◆ **Problem**:
Filter the data for lines with the word "damage", then copy every line so identified.

◆ **Extracted material**:
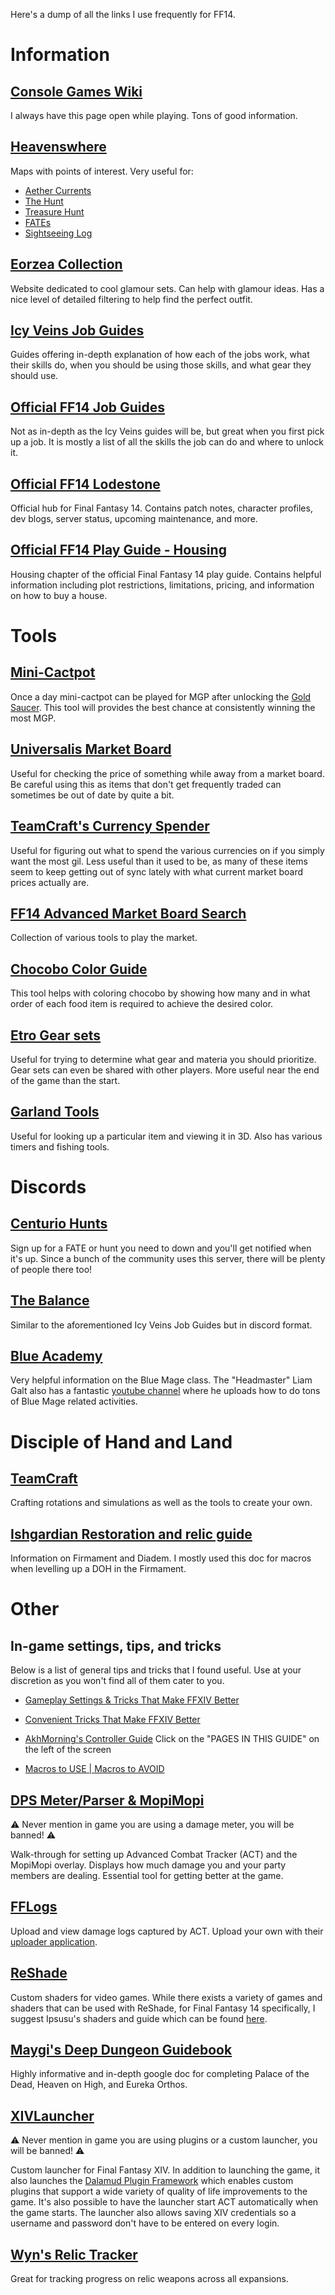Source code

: Here's a dump of all the links I use frequently for FF14.

# Information

## [Console Games Wiki](https://ffxiv.consolegameswiki.com/wiki/FF14_Wiki)
I always have this page open while playing. Tons of good information.

## [Heavenswhere](http://heavenswhere.com/)
Maps with points of interest. Very useful for:
 - [Aether Currents](https://ffxiv.consolegameswiki.com/wiki/Aether_Currents)
 - [The Hunt](https://ffxiv.consolegameswiki.com/wiki/The_Hunt)
 - [Treasure Hunt](https://ffxiv.consolegameswiki.com/wiki/Treasure_Hunt)
 - [FATEs](https://ffxiv.consolegameswiki.com/wiki/FATEs)
 - [Sightseeing Log](https://ffxiv.consolegameswiki.com/wiki/Sightseeing_Log)

## [Eorzea Collection](https://ffxiv.eorzeacollection.com/)
Website dedicated to cool glamour sets. Can help with glamour ideas. Has a nice level of detailed filtering to help find the perfect outfit.

## [Icy Veins Job Guides](https://www.icy-veins.com/ffxiv/final-fantasy-xiv-job-guides)
Guides offering in-depth explanation of how each of the jobs work, what their skills do, when you should be using those skills, and what gear they should use.

## [Official FF14 Job Guides](https://na.finalfantasyxiv.com/jobguide/battle)
Not as in-depth as the Icy Veins guides will be, but great when you first pick up a job. It is mostly a list of all the skills the job can do and where to unlock it.

## [Official FF14 Lodestone](https://na.finalfantasyxiv.com/lodestone/)
Official hub for Final Fantasy 14. Contains patch notes, character profiles, dev blogs, server status, upcoming maintenance, and more.

## [Official FF14 Play Guide - Housing](https://na.finalfantasyxiv.com/lodestone/playguide/contentsguide/housing_land/)
Housing chapter of the official Final Fantasy 14 play guide. Contains helpful information including plot restrictions, limitations, pricing, and information on how to buy a house.

# Tools

## [Mini-Cactpot](https://super-aardvark.github.io/yuryu/)
Once a day mini-cactpot can be played for MGP after unlocking the [Gold Saucer](https://ffxiv.consolegameswiki.com/wiki/The_Gold_Saucer). This tool will provides the best chance at consistently winning the most MGP.

## [Universalis Market Board](https://universalis.app/)
Useful for checking the price of something while away from a market board. Be careful using this as items that don't get frequently traded can sometimes be out of date by quite a bit.

## [TeamCraft's Currency Spender](https://ffxivteamcraft.com/currency-spending)
Useful for figuring out what to spend the various currencies on if you simply want the most gil. Less useful than it used to be, as many of these items seem to keep getting out of sync lately with what current market board prices actually are.

## [FF14 Advanced Market Board Search](https://www.ff14advancedmarketsearch.com/)
Collection of various tools to play the market.

## [Chocobo Color Guide](https://ffxivchocobo.com/en)
This tool helps with coloring chocobo by showing how many and in what order of each food item is required to achieve the desired color.

## [Etro Gear sets](https://etro.gg/gearset)
Useful for trying to determine what gear and materia you should prioritize. Gear sets can even be shared with other players. More useful near the end of the game than the start.

## [Garland Tools](https://garlandtools.org/)
Useful for looking up a particular item and viewing it in 3D. Also has various timers and fishing tools.

# Discords
## [Centurio Hunts](https://discord.gg/centuriohunts)
Sign up for a FATE or hunt you need to down and you'll get notified when it's up. Since a bunch of the community uses this server, there will be plenty of people there too!

## [The Balance](https://discord.gg/thebalanceffxiv)
Similar to the aforementioned Icy Veins Job Guides but in discord format.

## [Blue Academy](https://discord.gg/blueacademy)
Very helpful information on the Blue Mage class. The "Headmaster" Liam Galt also has a fantastic [youtube channel](https://www.youtube.com/c/BlueAcademy) where he uploads how to do tons of Blue Mage related activities.

# Disciple of Hand and Land

## [TeamCraft](https://ffxivteamcraft.com)
Crafting rotations and simulations as well as the tools to create your own.

## [Ishgardian Restoration and relic guide](https://docs.google.com/document/d/1vgtU7HFtG87TrJ9U47vnzkFMhSl5HKz7bjJhRXbxaas/edit#)
Information on Firmament and Diadem. I mostly used this doc for macros when levelling up a DOH in the Firmament.

# Other

## In-game settings, tips, and tricks
Below is a list of general tips and tricks that I found useful. Use at your discretion as you won't find all of them cater to you.

 - [Gameplay Settings & Tricks That Make FFXIV Better](https://youtu.be/FUs0sUHjjsk)

 - [Convenient Tricks That Make FFXIV Better](https://youtu.be/8KLc6dcrKyI)

 - [AkhMorning's Controller Guide](https://www.akhmorning.com/resources/controller-guide) Click on the "PAGES IN THIS GUIDE" on the left of the screen

 - [Macros to USE | Macros to AVOID](https://youtu.be/57F70wOh_18)


## [DPS Meter/Parser & MopiMopi](https://youtu.be/urZTrF864x8)
⚠ Never mention in game you are using a damage meter, you will be banned! ⚠

Walk-through for setting up Advanced Combat Tracker (ACT) and the MopiMopi overlay. Displays how much damage you and your party members are dealing. Essential tool for getting better at the game.

## [FFLogs](https://www.fflogs.com/)
Upload and view damage logs captured by ACT. Upload your own with their [uploader application](https://www.fflogs.com/client/download).

## [ReShade](https://reshade.me/)
Custom shaders for video games. While there exists a variety of games and shaders that can be used with ReShade, for Final Fantasy 14 specifically, I suggest Ipsusu's shaders and guide which can be found [here](https://github.com/ipsusu/IpsuShade#brief-reshade-install-guide-for-ffxiv).

## [Maygi's Deep Dungeon Guidebook](https://docs.google.com/document/d/1wc0LHgUZmmqMUnRflZsDxc3JtHS0dxO9D4WH--UQk_E/preview#)
Highly informative and in-depth google doc for completing Palace of the Dead, Heaven on High, and Eureka Orthos.

## [XIVLauncher](https://github.com/goatcorp/FFXIVQuickLauncher/releases/tag/6.3.1)
⚠ Never mention in game you are using plugins or a custom launcher, you will be banned! ⚠

Custom launcher for Final Fantasy XIV. In addition to launching the game, it also launches the  [Dalamud Plugin Framework](https://github.com/goatcorp/Dalamud) which enables custom plugins that support a wide variety of quality of life improvements to the game. It's also possible to have the launcher start ACT automatically when the game starts. The launcher also allows saving XIV credentials so a username and password don't have to be entered on every login.

## [Wyn's Relic Tracker](https://docs.google.com/spreadsheets/d/1I2ahF7oFw6WN1nz-f8gzuqJvq1kG2K3MMq-O4U759dw/edit#gid=831614995)
Great for tracking progress on relic weapons across all expansions.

◆ **Task output**:
⚠ Never mention in game you are using a damage meter, you will be banned! ⚠
Walk-through for setting up Advanced Combat Tracker (ACT) and the MopiMopi overlay. Displays how much damage you and your party members are dealing. Essential tool for getting better at the game.
Upload and view damage logs captured by ACT. Upload your own with their [uploader application](https://www.fflogs.com/client/download).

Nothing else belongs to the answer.